Jed Brown
- Born: 12 March 1991 (age 35) Christchurch, New Zealand
- Height: 1.86 m (6 ft 1 in)
- Weight: 105 kg (16 st 7 lb; 231 lb)
- School: Burnside High School

Rugby union career
- Position: Flanker

Senior career
- Years: Team / Apps / (Points)
- 2012–2017: Canterbury / 34 / (5)
- 2018: Tasman / 9 / (0)
- 2020–2026: Kintetsu Liners / 33 / (30)
- Correct as of 22 February 2021

Super Rugby
- Years: Team / Apps / (Points)
- 2017: Crusaders / 5 / (10)
- 2019: Blues / 3 / (0)
- Correct as of 22 February 2021

= Jed Brown =

NZ rugby union player

Jed Brown (born 12 March 1991) is a New Zealand rugby union player who plays as a flanker for Hanazono Kintetsu Liners in Japan Rugby League One.

==Early career==
Born and raised in Christchurch, Brown attended and played first XV rugby for Burnside High School in the city's western suburbs. After graduation, he played club rugby for Burnside whilst being a member of the Academy and representing the province at Colts level.

==Senior career==
Although not named in Canterbury's official squad for the 2012 ITM Cup, Brown managed to make three appearances as a replacement as the men from Christchurch won that year's Premiership title. He was subsequently promoted to the full squad for 2013 and played seven times as the Cantabrians retained the Premiership title with a 29-13 victory over in the final.
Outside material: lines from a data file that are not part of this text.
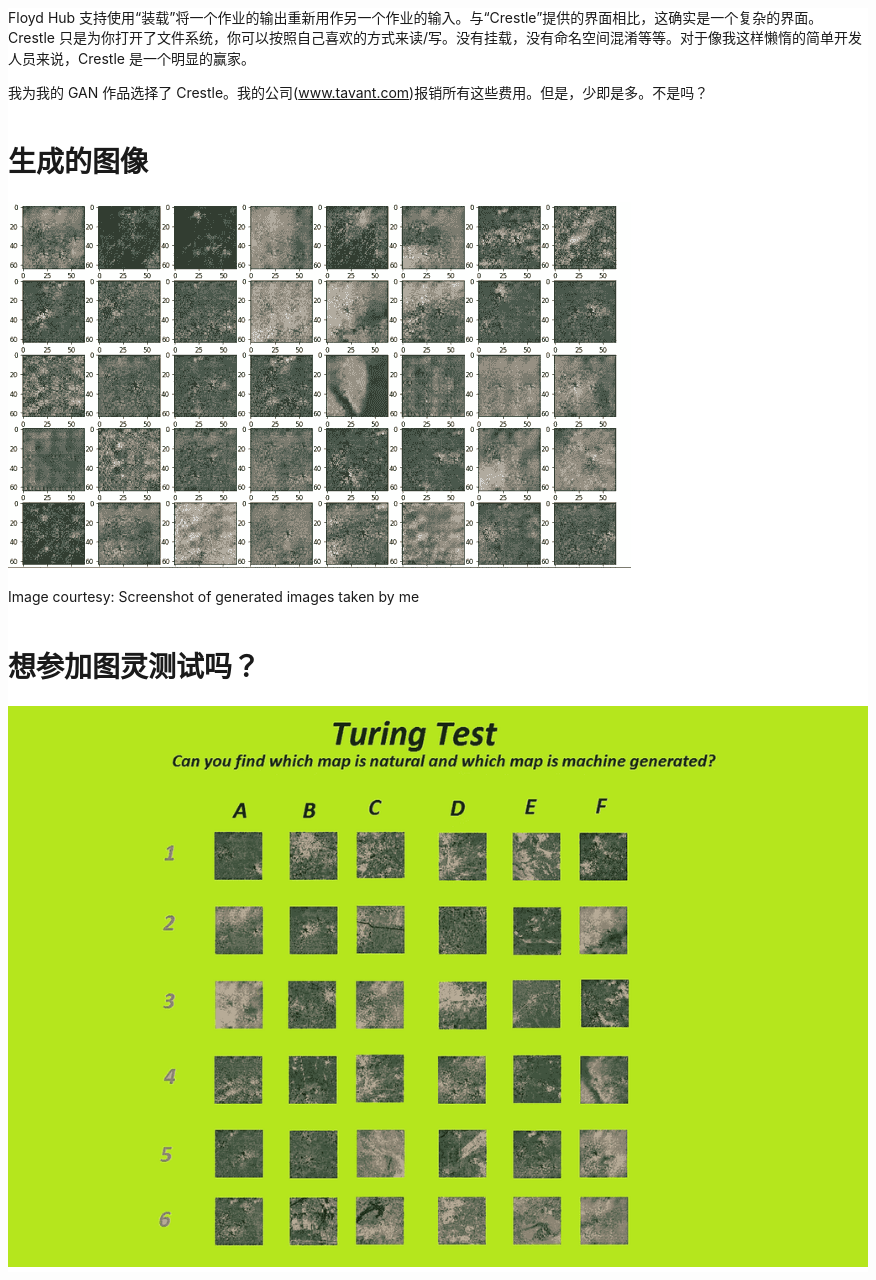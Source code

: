 Floyd Hub 支持使用“装载”将一个作业的输出重新用作另一个作业的输入。与“Crestle”提供的界面相比，这确实是一个复杂的界面。Crestle 只是为你打开了文件系统，你可以按照自己喜欢的方式来读/写。没有挂载，没有命名空间混淆等等。对于像我这样懒惰的简单开发人员来说，Crestle 是一个明显的赢家。

我为我的 GAN 作品选择了 Crestle。我的公司(www.tavant.com)报销所有这些费用。但是，少即是多。不是吗？

# 生成的图像

![](img/bfd50845cfe3716908a78b1e3209ff59.png)

Image courtesy: Screenshot of generated images taken by me

# 想参加图灵测试吗？

![](img/a720b1499552b2349366f315c661b75f.png)
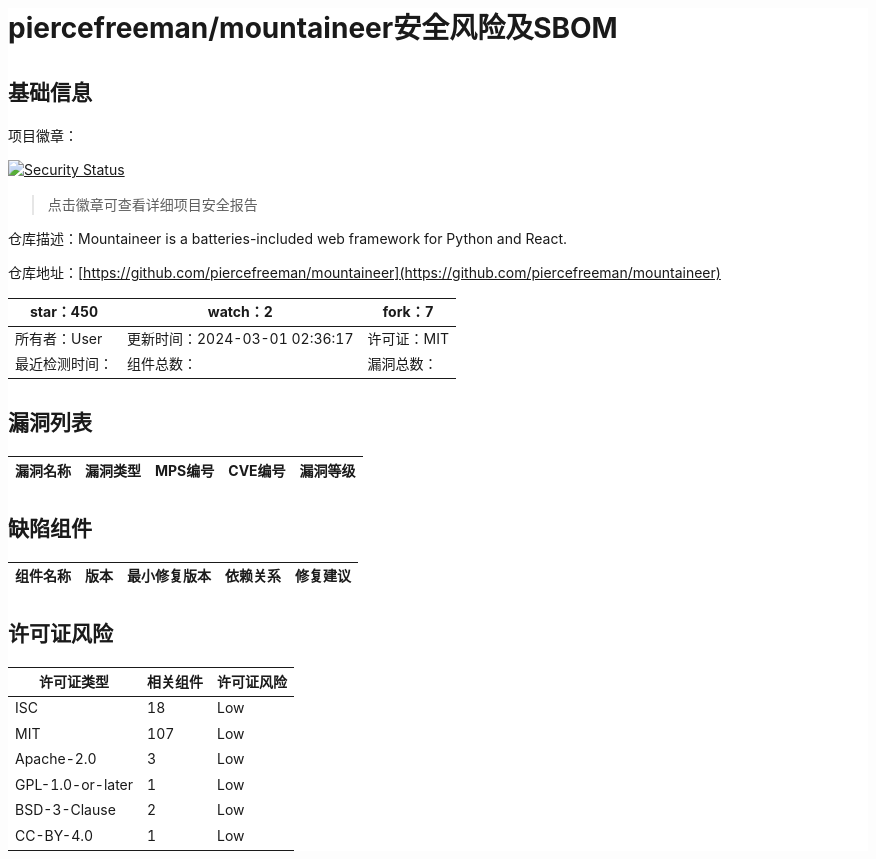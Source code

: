 # piercefreeman/mountaineer安全风险及SBOM

## 基础信息

项目徽章：

[![Security Status](https://www.murphysec.com/platform3/v31/badge/1763290944110239745.svg)](https://www.murphysec.com/console/report/1763290854658318336/1763290944110239745)

> 点击徽章可查看详细项目安全报告

仓库描述：Mountaineer is a batteries-included web framework for Python and React.

仓库地址：[https://github.com/piercefreeman/mountaineer](https://github.com/piercefreeman/mountaineer)

| star：450 | watch：2 | fork：7 |
| ----------- | -------------- | ------------ |
| 所有者：User | 更新时间：2024-03-01 02:36:17 | 许可证：MIT |
| 最近检测时间： | 组件总数： | 漏洞总数： |




## 漏洞列表

| 漏洞名称 | 漏洞类型 | MPS编号 | CVE编号 | 漏洞等级 |
| ------- | ------ | ------- | ------ | ----- |





## 缺陷组件

| 组件名称 | 版本 | 最小修复版本 | 依赖关系 | 修复建议 |
| -------- | ---- | ------------ | -------- | -------- |





## 许可证风险

| 许可证类型 | 相关组件 | 许可证风险 |
| ---------- | -------- | ---------- |
|ISC|18|Low|
|MIT|107|Low|
|Apache-2.0|3|Low|
|GPL-1.0-or-later|1|Low|
|BSD-3-Clause|2|Low|
|CC-BY-4.0|1|Low|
Injuries hindered him through 2014 and 2015 and he only made 8 appearances across the two seasons, winning his third Premiership crown in 2015 while in 2016 he played a career high 10 games as Canterbury won the Premiership title for the eighth time in nine years.

==Super Rugby==
Brown was named in the wider training group for the first time in 2014 and remained there in 2015, but owing to the depth of loose forwards available to the Crusaders, he was unable to play. He was promoted to the senior Crusaders squad for the 2016 Super Rugby season, but an injury sustained during the 2015 ITM Cup meant that he had to sit out the season. Despite this, the new Crusaders' head coach, Scott Robertson, retained Brown in the squad for 2017.